In sostanza, qualunque forma di tecnologia, può costituire un’occasione di crescita della
conoscenza.
Contrariamente, un processo algoritmico, proprio per la sua natura finita, laddove non sia un mezzo
ma divenga la sostanza di un’opera, ne costituirà di fatto il suo limite, trasferendo all’opera stessa la
sua prevedibilità e in sostanza il suo carattere finito e concluso, difficilmente utilizzabile dalla
psiche umana per specchiarsi, dunque difficilmente percepibile come qualcosa di vivente.
Psiche, immaginazione e desiderio nell’esperienza estetica
Anche se talvolta appare lungo e complesso il cammino che ci separa dall’appagamento della
comprensione, permane il senso del bello, la meraviglia e il senso di stupore e di scoperta davanti
ad ogni manifestazione della psiche, quand’anche si tratti di una formula matematica, di uno
sviluppo numerico, di un’evoluzione tecnologica.
E la tecnologia, con la sua evoluzione, è espressione dello sforzo (qualche volta di
un’illuminazione) per l’intento umano, di raggiungere qualcosa che in quel momento ancora non gli
appartiene, è espressione della capacità di sognare e di immaginare... così forse, giorno dopo
giorno, si attua la metamorfosi della conoscenza.

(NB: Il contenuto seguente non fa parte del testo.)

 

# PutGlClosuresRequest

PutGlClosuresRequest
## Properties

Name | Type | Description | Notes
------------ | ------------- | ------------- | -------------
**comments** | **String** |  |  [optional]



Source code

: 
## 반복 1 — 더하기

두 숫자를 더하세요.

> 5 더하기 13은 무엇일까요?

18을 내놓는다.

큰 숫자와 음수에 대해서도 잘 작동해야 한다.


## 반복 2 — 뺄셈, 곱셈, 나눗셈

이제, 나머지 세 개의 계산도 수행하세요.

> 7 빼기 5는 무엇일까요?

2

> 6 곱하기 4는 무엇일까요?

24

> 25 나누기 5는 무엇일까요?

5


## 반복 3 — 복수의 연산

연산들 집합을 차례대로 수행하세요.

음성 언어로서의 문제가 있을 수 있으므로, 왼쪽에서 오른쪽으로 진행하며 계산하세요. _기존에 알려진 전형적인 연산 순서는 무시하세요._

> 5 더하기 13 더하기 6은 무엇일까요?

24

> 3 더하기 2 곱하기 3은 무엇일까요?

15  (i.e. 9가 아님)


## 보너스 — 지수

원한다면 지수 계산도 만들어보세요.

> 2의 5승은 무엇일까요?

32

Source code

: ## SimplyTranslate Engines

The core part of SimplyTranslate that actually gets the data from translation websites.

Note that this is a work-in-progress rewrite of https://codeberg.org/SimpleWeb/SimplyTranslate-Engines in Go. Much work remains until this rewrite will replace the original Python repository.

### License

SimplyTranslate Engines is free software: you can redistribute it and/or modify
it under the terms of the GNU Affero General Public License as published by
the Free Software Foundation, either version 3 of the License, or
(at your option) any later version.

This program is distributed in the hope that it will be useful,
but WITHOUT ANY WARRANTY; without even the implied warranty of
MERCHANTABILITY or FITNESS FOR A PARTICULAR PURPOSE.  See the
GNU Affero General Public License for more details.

E qui non possono non venire in mente il “processo di individuazione” di Jung ed il pensiero di
Nietzsche espresso da Zarathustra: "L'uomo è una corda, tesa tra l'animale e il Superuomo, una
corda sopra un precipizio: un pericoloso oltrepassare, un pericoloso andamento, un pericoloso
volgersi indietro, un pericoloso trasalire ed arrestarsi. Ciò che è grande nell'uomo, è che egli è un
ponte e non una mèta: ciò che può venire amato, è che egli è un transito e una catastrofe.”
Ci sono desideri che appartengono alla nostra storia, alla storia umana, che forse non potremo
esaudire mai ma non per questo, quei desideri, saranno meno importanti per noi. Essi assolveranno,
in ogni caso, ad un compito fondamentale, il compito di nutrire le nostre risorse personali, le
energie della nostra mente a cui tracceranno la rotta.
Se, noi umani, corriamo per tentare di spiccare il volo finché esausti non ci arrendiamo, certo non
potremo sottrarci ad un senso di frustrazione, ma, al tempo stesso, non potremo non riconoscere la
vitale bellezza e la forza intrinseca di questo desiderio.